Type: | Package |
Title: | Minimum Energy Designs |
Version: | 1.0-3 |
Date: | 2022-06-19 |
Author: | Dianpeng Wang and V. Roshan Joseph |
Maintainer: | Dianpeng Wang <wdp@bit.edu.cn> |
Description: | This is a method (MinED) for mining probability distributions using deterministic sampling which is proposed by Joseph, Wang, Gu, Lv, and Tuo (2019) <doi:10.1080/00401706.2018.1552203>. The MinED samples can be used for approximating the target distribution. They can be generated from a density function that is known only up to a proportionality constant and thus, it might find applications in Bayesian computation. Moreover, the MinED samples are generated with much fewer evaluations of the density function compared to random sampling-based methods such as MCMC and therefore, this method will be especially useful when the unnormalized posterior is expensive or time consuming to evaluate. This research is supported by a U.S. National Science Foundation grant DMS-1712642. |
License: | LGPL-2.1 |
Imports: | Rcpp (≥ 0.12.17) |
LinkingTo: | Rcpp, RcppEigen |
NeedsCompilation: | yes |
Packaged: | 2022-06-19 06:37:01 UTC; dpwang |
Repository: | CRAN |
Date/Publication: | 2022-06-26 21:30:02 UTC |
mined package
Description
Generate minimum energy design (MinED) samples from an unnormalized probability density function. The asymptotic distribution of MinED samples converges to the target distribution and therefore, MinED can be viewed as a deterministic sample from the target distribution. The details of MinED and the algorithm used for generating it can be found in Joseph, Dasgupta, Tuo, and Wu (2015) and Joseph, Wang, Gu, Lv, and Tuo (2019). This research is supported by a U.S. National Science Foundation grant DMS-1712642.
Details
Package: | mined |
Type: | Package |
Version: | 1.0-3 |
Date: | 2022-06-19 |
License: | LGPL-2.1 |
Important functions in this package are: mined
generates Minimum Energy Design samples from an unnormalized density function, SelectMinED
selects Minimum Energy Design samples from candidate points, and Lattice
generates good rank-1 lattice rules.
Author(s)
Dianpeng Wang and V. Roshan Joseph
Maintainer: Dianpeng Wang <wdp@bit.edu.cn>
References
Joseph, V. R., Dasgupta, T., Tuo, R., and Wu, C. F. J. (2015). "Sequential Exploration of Complex Surfaces Using Minimum Energy Designs". Technometrics, 57, 64-74.
Joseph, V. R., Wang, D., Gu, L., Lv, S., and Tuo, R. (2019). "Deterministic Sampling of Expensive Posteriors Using Minimum Energy Designs", Technometrics, 61, 297-308, arXiv:1712.08929, DOI:10.1080/00401706.2018.1552203.
Good lattice points
Description
Generate good rank-1 lattice points with prime number of points by using the fast component-by-component construction algorithm of Nuyens and Cools (2006).
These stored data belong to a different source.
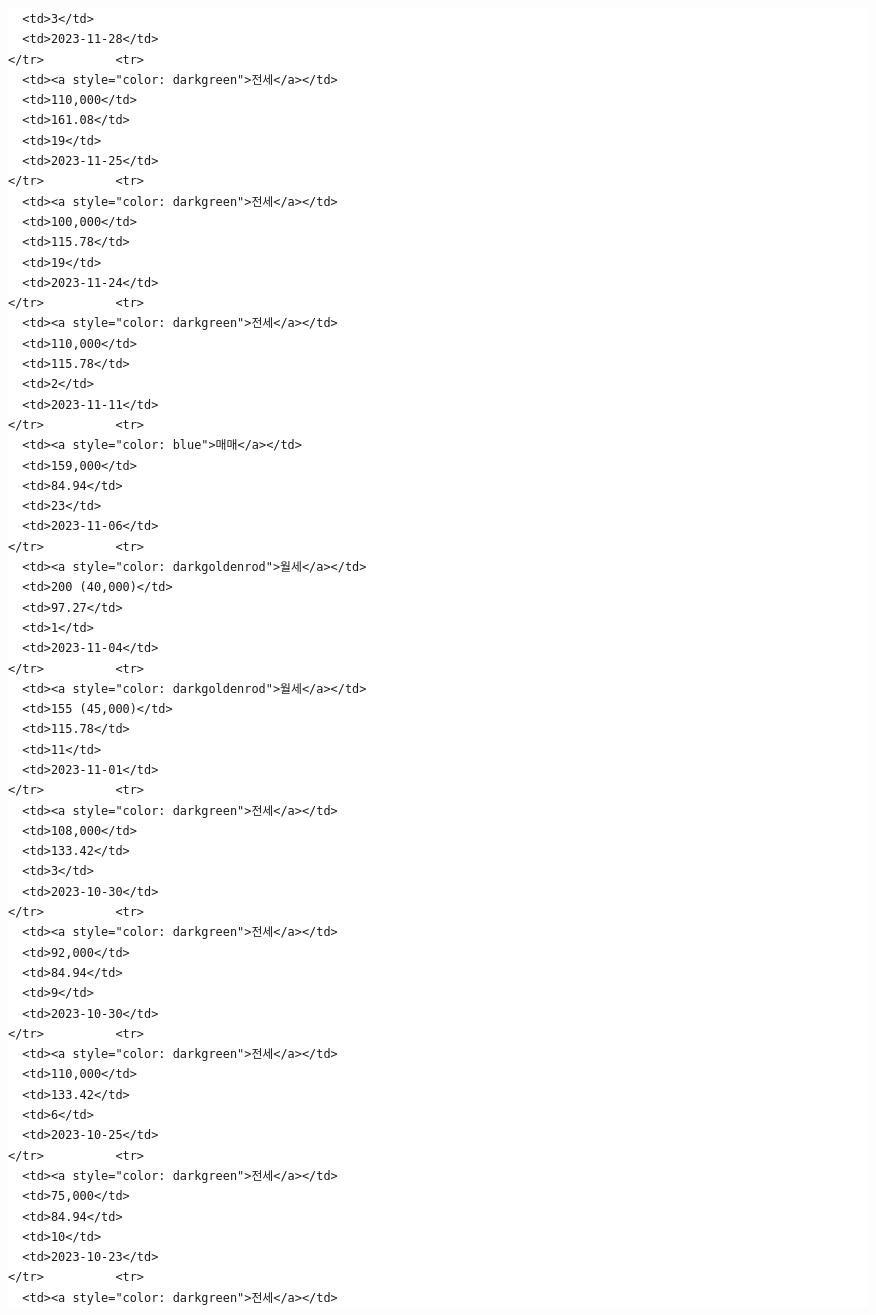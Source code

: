       <td>3</td>
      <td>2023-11-28</td>
    </tr>          <tr>
      <td><a style="color: darkgreen">전세</a></td>
      <td>110,000</td>
      <td>161.08</td>
      <td>19</td>
      <td>2023-11-25</td>
    </tr>          <tr>
      <td><a style="color: darkgreen">전세</a></td>
      <td>100,000</td>
      <td>115.78</td>
      <td>19</td>
      <td>2023-11-24</td>
    </tr>          <tr>
      <td><a style="color: darkgreen">전세</a></td>
      <td>110,000</td>
      <td>115.78</td>
      <td>2</td>
      <td>2023-11-11</td>
    </tr>          <tr>
      <td><a style="color: blue">매매</a></td>
      <td>159,000</td>
      <td>84.94</td>
      <td>23</td>
      <td>2023-11-06</td>
    </tr>          <tr>
      <td><a style="color: darkgoldenrod">월세</a></td>
      <td>200 (40,000)</td>
      <td>97.27</td>
      <td>1</td>
      <td>2023-11-04</td>
    </tr>          <tr>
      <td><a style="color: darkgoldenrod">월세</a></td>
      <td>155 (45,000)</td>
      <td>115.78</td>
      <td>11</td>
      <td>2023-11-01</td>
    </tr>          <tr>
      <td><a style="color: darkgreen">전세</a></td>
      <td>108,000</td>
      <td>133.42</td>
      <td>3</td>
      <td>2023-10-30</td>
    </tr>          <tr>
      <td><a style="color: darkgreen">전세</a></td>
      <td>92,000</td>
      <td>84.94</td>
      <td>9</td>
      <td>2023-10-30</td>
    </tr>          <tr>
      <td><a style="color: darkgreen">전세</a></td>
      <td>110,000</td>
      <td>133.42</td>
      <td>6</td>
      <td>2023-10-25</td>
    </tr>          <tr>
      <td><a style="color: darkgreen">전세</a></td>
      <td>75,000</td>
      <td>84.94</td>
      <td>10</td>
      <td>2023-10-23</td>
    </tr>          <tr>
      <td><a style="color: darkgreen">전세</a></td>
Refer Nuyens (2007) for more details.
Usage
Lattice(n, p)
Arguments
n |
The number of points, which should be a prime. |
p |
The number of dimensions. |
Value
An n-by-p matrix containing the good lattice points.
Author(s)
Dianpeng Wang <wdp@bit.edu.cn> and V. Roshan Joseph <roshan@gatech.edu>
References
Nuyens, D. and Cools, R. (2006). "Fast algorithms for component-by-component construction of rank-1 lattice rules in shift-invariant reproducing kernel Hilbert spaces.", Mathematics of Computation, 75, 903-920.
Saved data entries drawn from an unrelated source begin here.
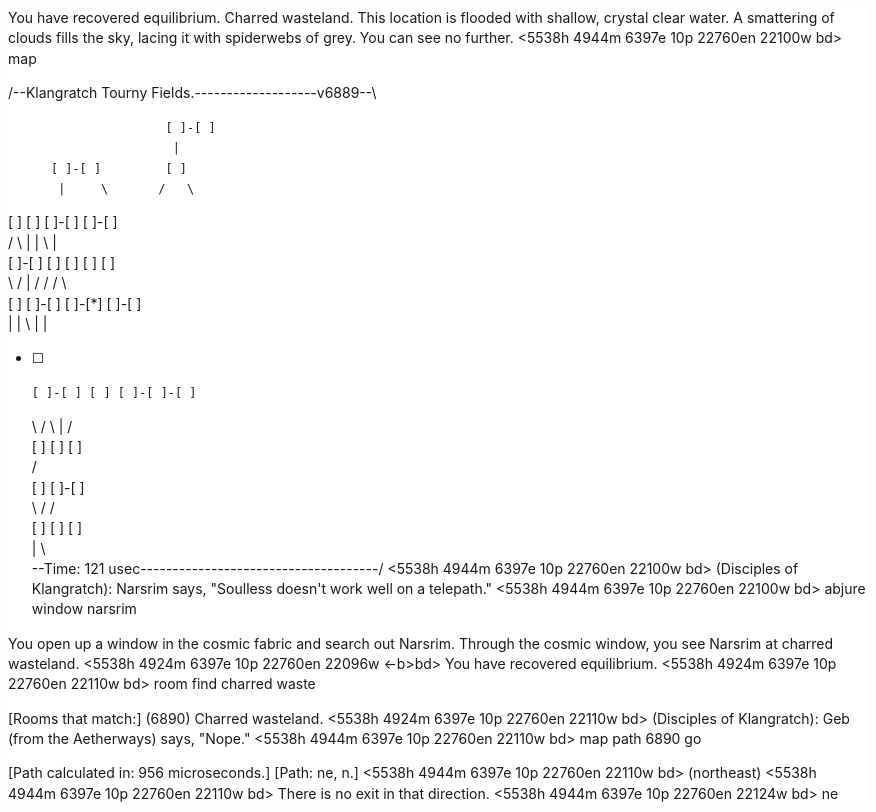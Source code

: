 You have recovered equilibrium.
Charred wasteland.
This location is flooded with shallow, crystal clear water. A smattering of clouds fills the sky, lacing it with spiderwebs of grey.
You can see no further.
<5538h 4944m 6397e 10p 22760en 22100w <eb>bd> map

/--Klangratch Tourny Fields.-------------------v6889--\
                                                      
                          [ ]-[ ]                     
                           |                          
          [ ]-[ ]         [ ]                         
           |     \       /   \                        
  [ ]     [ ]     [ ]-[ ]     [ ]-[ ]                 
 /   \     |           | \     |                      
      [ ]-[ ]     [ ] [ ] [ ] [ ]                     
 \               / | /   /   /   \                    
  [ ]         [ ]-[ ] [ ]-[*] [ ]-[ ]                 
   |           |         \ |   |                      
 -[ ]     [ ]-[ ] [ ] [ ]-[ ]-[ ]                     
     \   /       \ | /                                
      [ ]         [ ] [ ]                             
                     /                                
  [ ]         [ ]-[ ]                                 
     \       /   /                                    
      [ ] [ ] [ ]                                     
           |     \                                    
\--Time: 121 usec-------------------------------------/
<5538h 4944m 6397e 10p 22760en 22100w <eb>bd> 
(Disciples of Klangratch): Narsrim says, "Soulless doesn't work well on a telepath."
<5538h 4944m 6397e 10p 22760en 22100w <eb>bd> abjure window narsrim

You open up a window in the cosmic fabric and search out Narsrim. Through the cosmic window, you see Narsrim at charred wasteland.
<5538h 4924m 6397e 10p 22760en 22096w <-b>bd> 
You have recovered equilibrium.
<5538h 4924m 6397e 10p 22760en 22110w <eb>bd> room find charred waste

[Rooms that match:]
 (6890) Charred wasteland.
<5538h 4924m 6397e 10p 22760en 22110w <eb>bd> 
(Disciples of Klangratch): Geb (from the Aetherways) says, "Nope."
<5538h 4944m 6397e 10p 22760en 22110w <eb>bd> map path 6890
go

[Path calculated in: 956 microseconds.]
[Path: ne, n.]
<5538h 4944m 6397e 10p 22760en 22110w <eb>bd> 
(northeast) 
<5538h 4944m 6397e 10p 22760en 22110w <eb>bd> 
There is no exit in that direction.
<5538h 4944m 6397e 10p 22760en 22124w <eb>bd> ne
Nuyens, D. (2007). "Fast Construction of Good Lattice Rules.", Ph.D Thesis, Katholieke Universiteit Leuven, Leuven, Belgium.
Examples
library(mined)
res <- Lattice(101, 2)
plot(res[, 1], res[, 2], col='red',xlab='First dimension', ylab='Second dimension', pch=15)
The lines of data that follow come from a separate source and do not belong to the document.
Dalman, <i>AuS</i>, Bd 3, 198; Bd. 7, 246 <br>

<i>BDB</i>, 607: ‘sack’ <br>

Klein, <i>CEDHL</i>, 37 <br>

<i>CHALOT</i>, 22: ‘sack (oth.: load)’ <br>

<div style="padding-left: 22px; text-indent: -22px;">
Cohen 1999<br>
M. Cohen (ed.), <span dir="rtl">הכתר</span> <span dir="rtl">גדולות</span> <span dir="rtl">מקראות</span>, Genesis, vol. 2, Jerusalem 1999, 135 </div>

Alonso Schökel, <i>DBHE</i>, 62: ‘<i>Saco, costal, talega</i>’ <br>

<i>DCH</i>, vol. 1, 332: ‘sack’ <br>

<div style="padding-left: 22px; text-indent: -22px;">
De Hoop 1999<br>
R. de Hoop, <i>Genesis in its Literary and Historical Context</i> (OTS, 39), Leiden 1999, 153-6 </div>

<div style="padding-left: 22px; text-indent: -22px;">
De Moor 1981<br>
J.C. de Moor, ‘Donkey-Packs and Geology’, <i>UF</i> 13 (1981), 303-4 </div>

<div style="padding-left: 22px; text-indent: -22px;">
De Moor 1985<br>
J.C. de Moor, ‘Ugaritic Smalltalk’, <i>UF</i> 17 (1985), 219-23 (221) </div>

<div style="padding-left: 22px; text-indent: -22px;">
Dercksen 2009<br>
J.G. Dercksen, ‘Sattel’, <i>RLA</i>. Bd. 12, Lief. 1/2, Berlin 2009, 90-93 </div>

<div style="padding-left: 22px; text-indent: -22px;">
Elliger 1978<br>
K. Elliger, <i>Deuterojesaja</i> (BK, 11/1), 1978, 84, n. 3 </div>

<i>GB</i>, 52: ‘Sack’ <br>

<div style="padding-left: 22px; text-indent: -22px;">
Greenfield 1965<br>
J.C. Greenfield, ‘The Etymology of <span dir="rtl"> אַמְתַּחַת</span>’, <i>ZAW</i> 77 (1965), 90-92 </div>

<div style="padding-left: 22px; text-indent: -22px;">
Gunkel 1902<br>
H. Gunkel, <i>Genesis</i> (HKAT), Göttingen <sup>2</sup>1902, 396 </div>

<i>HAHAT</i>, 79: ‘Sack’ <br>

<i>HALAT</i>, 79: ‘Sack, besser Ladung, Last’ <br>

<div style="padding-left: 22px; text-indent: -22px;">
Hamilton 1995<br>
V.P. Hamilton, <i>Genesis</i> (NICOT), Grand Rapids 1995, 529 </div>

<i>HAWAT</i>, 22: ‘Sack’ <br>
Select Minimum Energy Design samples from a candidate set
Description
Select MinED samples from candidates
by optimizing the generalized MinED criterion in Joseph et al. (2019).
Usage
SelectMinED(candidates, candlf, n, gamma=1, s=2)
Arguments
candidates |
Candidate samples from the target distribution, which can be MC, QMC, or MCMC samples. |
candlf |
The log-unnormalized density function values corresponding to the |
n |
The required number of MinED samples. |
gamma |
The parameter in the anealled version of density function. Optional, default is “1”. |
s |
The parameter in generalized distance. Optional, default is “2”. |
Details
This function select MinED samples from a given set of candidate samples. The function is used internally in the mined
function repeatedly for K times, where K is the number of annealing steps in the algorithm. Refer to Joseph et al., (2018) for more details.
Value
The value returned from the function is a list containing the following components:
points |
The MinED samples selected from the |
logf |
The log-unnormalized density function values of the |
Author(s)
Dianpeng Wang <wdp@bit.edu.cn> and V. Roshan Joseph <roshan@gatech.edu>
References
Joseph, V. R., Wang, D., Gu, L., Lv, S., and Tuo, R. (2019). "Deterministic Sampling of Expensive Posteriors Using Minimum Energy Designs", Technometrics, 61, 297-308, arXiv:1712.08929, DOI:10.1080/00401706.2018.1552203.
See Also
Examples
cand <- matrix(runif(10000, min = -4, max = 4), ncol = 1)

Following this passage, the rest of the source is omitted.